+++ EXTRACTED INFORMATION +++

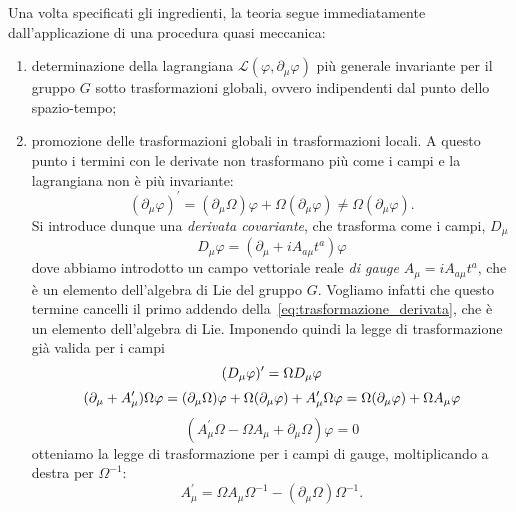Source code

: \documentclass[italian,a4paper]{article}
\theoremstyle{definition}
\newcommand{\lagr}{\ensuremath{\mathscr{L}}}
\newcommand{\dimu}{\ensuremath{\partial_{\mu}}}
\newcommand{\Dimu}{\ensuremath{D_{\mu}}}
\begin{document}
Una volta specificati gli ingredienti, la teoria segue immediatamente
dall'applicazione di una procedura quasi meccanica:
\begin{enumerate}
    \item determinazione della lagrangiana $\lagr(\varphi,
        \dimu\varphi)$ pi\`u generale invariante per il gruppo $G$ sotto
        trasformazioni globali, ovvero indipendenti dal punto dello
        spazio-tempo;
    \item promozione delle trasformazioni globali in trasformazioni locali.
        A questo punto i termini con le derivate non trasformano pi\`u come
        i campi e la lagrangiana non \`e pi\`u invariante:
        \begin{equation}
            (\dimu\varphi)^\prime = (\dimu \Omega)\varphi +
            \Omega(\dimu\varphi)\neq \Omega(\dimu \varphi).
            \label{eq:trasformazione_derivata}
        \end{equation}
        Si introduce dunque una \emph{derivata covariante}, che trasforma
        come i campi, $\Dimu$
        \begin{equation*}
            \Dimu \varphi = (\dimu + i A_{a\mu}t^{a})\varphi
        \end{equation*}
        dove abbiamo introdotto un campo vettoriale reale \emph{di gauge} $A_\mu = i A_{a\mu}t^{a}$,
        che \`e un elemento dell'algebra di Lie del gruppo $G$. Vogliamo
        infatti che questo termine cancelli il primo addendo
        della~\eqref{eq:trasformazione_derivata}, che \`e un elemento
        dell'algebra di Lie.
        Imponendo quindi la legge di trasformazione gi\`a valida per i campi
        \begin{equation*}
            (\Dimu \varphi)^\prime = \Omega \Dimu \varphi\\
        \end{equation*}
        \begin{equation*}
            (\dimu + A^\prime_{\mu})\Omega \varphi = (\dimu \Omega)\varphi +
            \Omega (\dimu \varphi) + A^\prime_\mu\Omega\varphi = \Omega(\dimu
            \varphi) + \Omega A_\mu \varphi\\
        \end{equation*}
        \begin{equation*}
            (A^\prime_\mu\Omega - \Omega A_\mu + \dimu \Omega)\varphi = 0
        \end{equation*}
        otteniamo la legge di trasformazione per i campi di gauge,
        moltiplicando a destra per $\Omega^{-1}$:
        \begin{equation}
            A_{\mu}^\prime = \Omega A_\mu \Omega^{-1} - (\dimu \Omega)
            \Omega^{-1}.
            \label{eq:trasformazione_campi_gauge}
        \end{equation}


\end{enumerate}
\end{document}
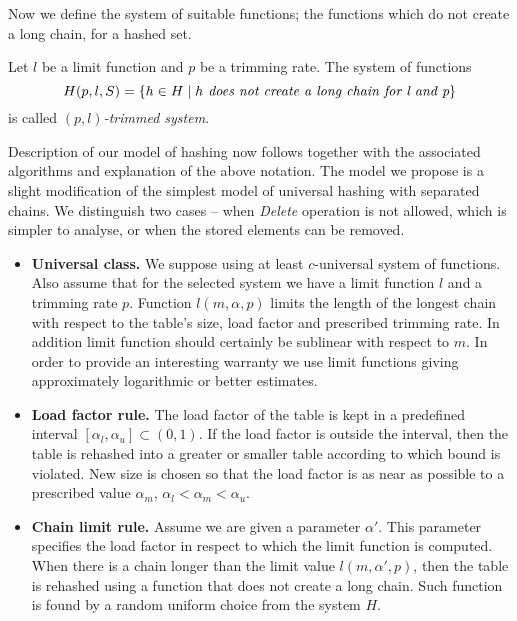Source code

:Now we define the system of suitable functions; the functions which do not create a long chain, for a hashed set.
\begin{definition}
Let $l$ be a limit function and $p$ be a trimming rate. The system of functions \[ H(p, l, S) = \{ h \in H \mid h \textit{ does not create a long chain for l and p} \} \] is called \emph{$(p, l)$-trimmed system}.
\end{definition}

Description of our model of hashing now follows together with the associated algorithms and explanation of the above notation. The model we propose is a slight modification of the simplest model of universal hashing with separated chains. We distinguish two cases -- when \emph{Delete} operation is not allowed, which is simpler to analyse, or when the stored elements can be removed.

\begin{itemize}
\item \textbf{Universal class.} We suppose using at least $c$-universal system of functions. Also assume that for the selected system we have a limit function $l$ and a trimming rate $p$. Function $l(m, \alpha, p)$ limits the length of the longest chain with respect to the table's size, load factor and prescribed trimming rate. In addition limit function should certainly be sublinear with respect to $m$. In order to provide an interesting warranty we use limit functions giving approximately logarithmic or better estimates.

\item \textbf{Load factor rule.} The load factor of the table is kept in a predefined interval $[\alpha_l, \alpha_u] \subset (0, 1)$. If the load factor is outside the interval, then the table is rehashed into a greater or smaller table according to which bound is violated. New size is chosen so that the load factor is as near as possible to a prescribed value $\alpha_m$, $\alpha_l < \alpha_m < \alpha_u$. 

\item \textbf{Chain limit rule.} Assume we are given a parameter $\alpha'$. This parameter specifies the load factor in respect to which the limit function is computed. When there is a chain longer than the limit value $l(m, \alpha', p)$, then the table is rehashed using a function that does not create a long chain. Such function is found by a random uniform choice from the system $H$.
\end{itemize}

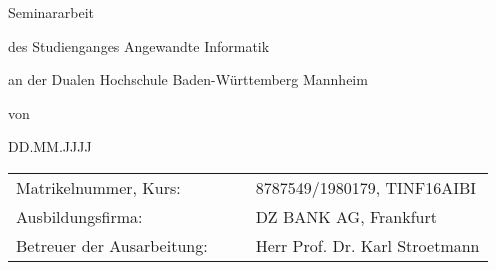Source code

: 	\begin{titlepage}
		
		\centering
		{\Large\bfseries \Titel \par}
		\vspace{2cm}
		Seminararbeit \par
		\vspace{3cm}
		
		des Studienganges Angewandte Informatik \par
		an der Dualen Hochschule Baden-Württemberg Mannheim \par
		\vspace{3cm}
		
		von \par
		\vspace{0.5cm}
		{\itshape \Autor \par}
		\vspace{2cm}
		DD.MM.JJJJ \par
		
		\vspace{6.5cm}
		\begin{tabular}{llll}
			Matrikelnummer, Kurs: & & & 8787549/1980179, TINF16AIBI\\
			Ausbildungsfirma: & & & DZ BANK AG, Frankfurt\\
			Betreuer der Ausarbeitung: & & & Herr Prof. Dr. Karl Stroetmann
		\end{tabular}
	\end{titlepage}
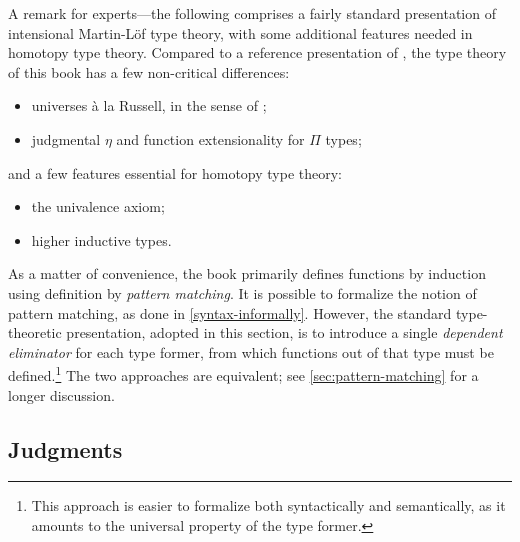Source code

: \newcommand{\Gm}{\Gamma}      %
\newcommand{\ctx}{\ensuremath{\mathsf{ctx}}}
\newcommand{\emptyctx}{\cdot}
\newcommand{\wfctx}[1]{\vdash #1\ \ctx}
\newcommand{\oftp}[3]{#1 \vdash #2 : #3}
\newcommand{\jdeqtp}[4]{#1 \vdash #2 \jdeq #3 : #4}
\newcommand{\judg}[2]{#1 \vdash #2}
\newcommand{\tmtp}[2]{#1 \mathord{:} #2}
\newcommand{\form}{\textsc{form}}
\newcommand{\intro}{\textsc{intro}}
\newcommand{\elim}{\textsc{elim}}
\newcommand{\comp}{\textsc{comp}}
\newcommand{\Weak}{\mathsf{Wkg}}
\newcommand{\Vble}{\mathsf{Vble}}
\newcommand{\Exch}{\mathsf{Exch}}
\newcommand{\Subst}{\mathsf{Subst}}

\let\syn\mathsf

A remark for experts---the following comprises a fairly standard presentation of
intensional Martin-L\"{o}f type theory, with some additional features needed in
homotopy type theory. Compared to a reference presentation of
\cite{hofmann:syntax-and-semantics}, the type theory of this book has a few
non-critical differences:
\begin{itemize}
\item universes \`{a} la Russell, in the sense of
\cite{martin-lof:bibliopolis};
\item judgmental $\eta$ and function extensionality for $\Pi$ types;
\end{itemize}
and a few features essential for homotopy type theory:
\begin{itemize}
\item the univalence axiom;
\item higher inductive types.
\end{itemize}

As a matter of convenience, the book primarily defines functions by induction
using definition by \emph{pattern matching}. It is possible to formalize the
notion of pattern matching, as done in \autoref{syntax-informally}. However, the
standard type-theoretic presentation, adopted in this section, is to introduce a single \emph{dependent
eliminator} for each type former, from which functions out of that type must be
defined.\footnote{This approach is easier to formalize both syntactically and
semantically, as it amounts to the universal property of the type former.}
The two approaches are equivalent; see \autoref{sec:pattern-matching} for a
longer discussion.

\subsection{Judgments}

+++

PROBLEM TO SOLVE –
How many lines in the entries above include the string "vdash"? Please answer with that number and nothing more.

REPLY –
4